Diffusion model의 기본 구조

Diffusion model is a model that ‘Compute Data distribution’s reverse diffusion and generate synthetic data from random initialization’ (Generative model). Let’s look at each keyword in detail.

Data distribution and Generative model

If we want to create A, we need to clarify two things. First, we need to know what A is in the space. For example, what space does an image belong to? In the digital world, an image is a vector containing the RGB information of each pixel. Therefore, an image of size $w \times h$ is an element of $\qty{0, 1, \cdots, 255}^{3wh}$. If we map the RGB information to a real number between 0 and 1 by dividing it by 255, it can also be viewed as an element of $[0, 1]^{3wh}$. Audio is composed of sound signals $a_t$ at time step $t = 1, \cdots, T$, so it is an element of $\mathbb{R}_+^{T}$. A molecule is composed of atoms, and can be viewed as a network with nodes being atoms and edges being bonds, so a molecule with $n$ atoms is an element of $\qty{ 1, \cdots, N }^n \qty{ 0, 1, 2, 3 }^{n(n - 1)/2}$.

Then, can all vectors in the space $[0, 1]^{3wh}$ be considered images?
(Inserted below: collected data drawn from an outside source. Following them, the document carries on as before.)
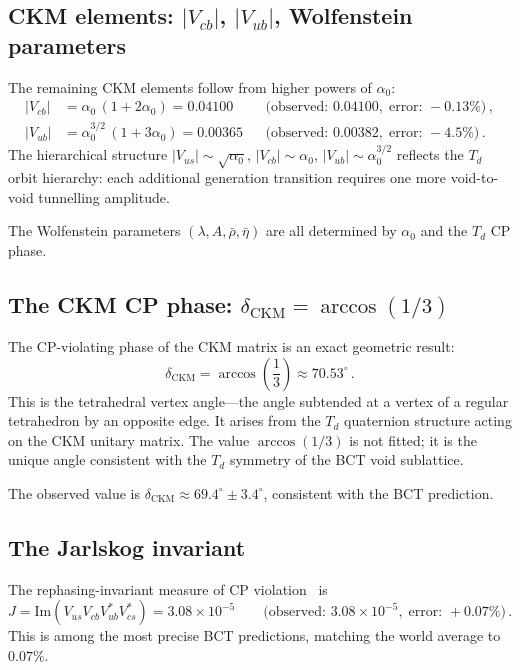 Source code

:\documentclass[review,number,sort&compress]{elsarticle}
\newcommand{\azero}{\alpha_0}
\newcommand{\Td}{T_d}
\begin{document}
\subsection{CKM elements: $|V_{cb}|$, $|V_{ub}|$, Wolfenstein parameters}

The remaining CKM elements follow from higher powers of $\azero$:
\begin{align}
  |V_{cb}| &= \azero\,(1 + 2\azero) = 0.04100 &&
  \bigl(\text{observed: } 0.04100,\;\text{error: } -0.13\%\bigr)\,,
  \label{eq:Vcb} \\
  |V_{ub}| &= \azero^{3/2}\,(1 + 3\azero) = 0.00365 &&
  \bigl(\text{observed: } 0.00382,\;\text{error: } -4.5\%\bigr)\,.
  \label{eq:Vub}
\end{align}
The hierarchical structure $|V_{us}| \sim \sqrt{\azero}$,
$|V_{cb}| \sim \azero$, $|V_{ub}| \sim \azero^{3/2}$ reflects the
$\Td$ orbit hierarchy: each additional generation transition requires
one more void-to-void tunnelling amplitude.

The Wolfenstein parameters $(\lambda, A, \bar{\rho}, \bar{\eta})$
are all determined by $\azero$ and the $\Td$ CP phase.

\subsection{The CKM CP phase: $\delta_{\mathrm{CKM}} = \arccos(1/3)$}

The CP-violating phase of the CKM matrix is an exact geometric result:
\begin{equation}
  \delta_{\mathrm{CKM}} = \arccos\!\left(\frac{1}{3}\right)
  \approx 70.53^\circ\,.
  \label{eq:deltaCKM}
\end{equation}
This is the tetrahedral vertex angle---the angle subtended at a vertex
of a regular tetrahedron by an opposite edge. It arises from the $\Td$
quaternion structure acting on the CKM unitary matrix. The value
$\arccos(1/3)$ is not fitted; it is the unique angle consistent with
the $\Td$ symmetry of the BCT void sublattice.

The observed value is $\delta_{\mathrm{CKM}} \approx 69.4^\circ
\pm 3.4^\circ$, consistent with the BCT prediction.

\subsection{The Jarlskog invariant}

The rephasing-invariant measure of CP violation~\cite{Jarlskog1985} is
\begin{equation}
  J = \mathrm{Im}(V_{us}V_{cb}V_{ub}^*V_{cs}^*)
  = 3.08 \times 10^{-5} \qquad
  \bigl(\text{observed: } 3.08 \times 10^{-5},\;
  \text{error: } +0.07\%\bigr)\,.
  \label{eq:J}
\end{equation}
This is among the most precise BCT predictions, matching the world
average to $0.07\%$.
\end{document}
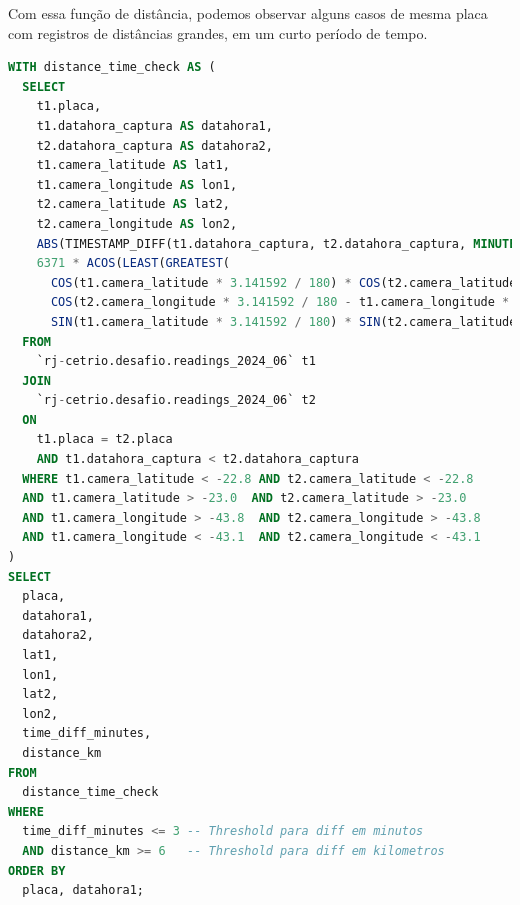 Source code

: \documentclass{article}
\begin{document}
Com essa função de distância, podemos observar alguns casos de mesma placa com registros de distâncias grandes, em um curto período de tempo.

\begin{lstlisting}[language=SQL,caption={Exemplo de query SQL para detectar inconsistências e retornar casos de mesma placa com registros distantes um do outro, segundo a fórmula de haversine, mas com diferença de tempo entre eles de curta. Considerando inconsistente percorrer mais de 6km em menos de 3 minutos (120km/h de média). Como discutido no artigo, podemos substituir última condicional WHERE para "time\_diff\_minutes $ \leq $ distance\_km/5" para melhor resultados.},label={lst:sqlquery3}]
WITH distance_time_check AS (
  SELECT
    t1.placa,
    t1.datahora_captura AS datahora1,
    t2.datahora_captura AS datahora2,
    t1.camera_latitude AS lat1,
    t1.camera_longitude AS lon1,
    t2.camera_latitude AS lat2,
    t2.camera_longitude AS lon2,
    ABS(TIMESTAMP_DIFF(t1.datahora_captura, t2.datahora_captura, MINUTE)) AS time_diff_minutes,
    6371 * ACOS(LEAST(GREATEST(
      COS(t1.camera_latitude * 3.141592 / 180) * COS(t2.camera_latitude * 3.141592 / 180) * 
      COS(t2.camera_longitude * 3.141592 / 180 - t1.camera_longitude * 3.141592 / 180) + 
      SIN(t1.camera_latitude * 3.141592 / 180) * SIN(t2.camera_latitude * 3.141592 / 180),-1),1)) AS distance_km
  FROM
    `rj-cetrio.desafio.readings_2024_06` t1
  JOIN
    `rj-cetrio.desafio.readings_2024_06` t2
  ON
    t1.placa = t2.placa
    AND t1.datahora_captura < t2.datahora_captura
  WHERE t1.camera_latitude < -22.8 AND t2.camera_latitude < -22.8 
  AND t1.camera_latitude > -23.0  AND t2.camera_latitude > -23.0 
  AND t1.camera_longitude > -43.8  AND t2.camera_longitude > -43.8
  AND t1.camera_longitude < -43.1  AND t2.camera_longitude < -43.1
)
SELECT
  placa,
  datahora1,
  datahora2,
  lat1,
  lon1,
  lat2,
  lon2,
  time_diff_minutes,
  distance_km
FROM
  distance_time_check
WHERE
  time_diff_minutes <= 3 -- Threshold para diff em minutos
  AND distance_km >= 6   -- Threshold para diff em kilometros
ORDER BY
  placa, datahora1;
\end{lstlisting}
\end{document}
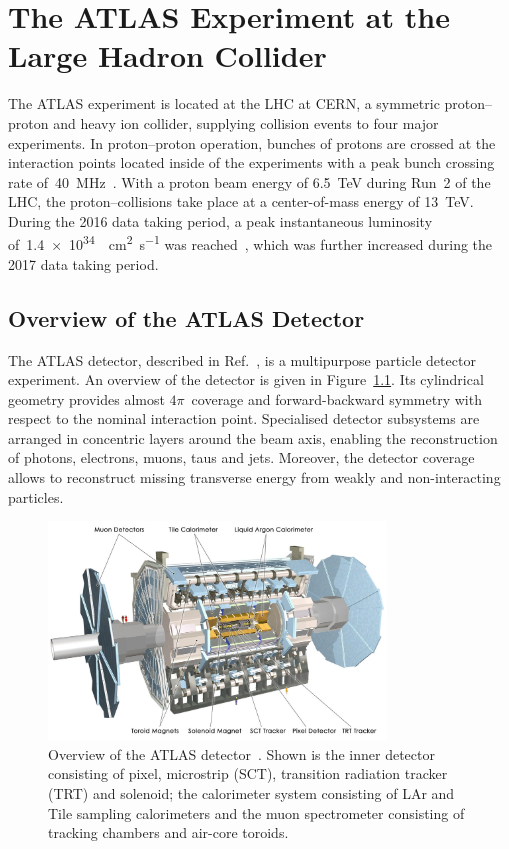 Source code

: \chapter{The ATLAS Experiment at the Large Hadron Collider}
\label{chap:atlas}

The ATLAS experiment is located at the LHC at CERN, a symmetric proton--proton
and heavy ion collider, supplying collision events to four major experiments. In
proton--proton operation, bunches of protons are crossed at the interaction
points located inside of the experiments with a peak bunch crossing rate
of~\SI{40}{\mega\hertz}~\cite{lhc}. With a proton beam energy of \SI{6.5}{\TeV}
during Run~2 of the LHC, the proton--collisions take place at a center-of-mass
energy of \SI{13}{\TeV}. During the 2016 data taking period, a peak
instantaneous luminosity of~\SI{1.4e34}{\per\square\centi\metre\per\second} was
reached~\cite{lhc_2016_report}, which was further increased during the 2017 data
taking period.

\section{Overview of the ATLAS Detector}
\label{sec:atlas}

The ATLAS detector, described in Ref.\ \cite{atlas_detector}, is a multipurpose
particle detector experiment. An overview of the detector is given in
Figure~\ref{fig:atlas_detector}. Its cylindrical geometry provides almost
$4\pi$~coverage and forward-backward symmetry with respect to the nominal
interaction point. Specialised detector subsystems are arranged in concentric
layers around the beam axis, enabling the reconstruction of photons, electrons,
muons, taus and jets. Moreover, the detector coverage allows to reconstruct
missing transverse energy from weakly and non-interacting particles.

\begin{figure}[htb]
  \centering
  \includegraphics[width=0.8\textwidth]{./figures/atlas/overview.jpg}
  \caption[Overview of the ATLAS detector]{Overview of the ATLAS
    detector~\cite{atlas_detector}. Shown is the inner detector consisting of
    pixel, microstrip (SCT), transition radiation tracker (TRT) and solenoid;
    the calorimeter system consisting of LAr and Tile sampling calorimeters and
    the muon spectrometer consisting of tracking chambers and air-core toroids.}
  \label{fig:atlas_detector}
\end{figure}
Are all elements of $\mathbb{R}_+^{T}$ sound? Are all elements of $\qty{ 1, \cdots, N }^n \qty{ 0, 1, 2, 3 }^{n(n - 1)/2}$ molecules? Of course not. For example, the left figure below is not considered an image.

Random noise	Real Image

This is related to the question ‘What is A in the space?’ If there is a condition that A must satisfy and all data that satisfies the condition can be called A, we can generate A by creating arbitrary data that satisfies the condition.

However, if it is difficult to clarify the condition, what should we do? What condition must be satisfied for ‘picture’ or ‘photo’? If it is difficult to explain, what methods can we use to find an appropriate condition?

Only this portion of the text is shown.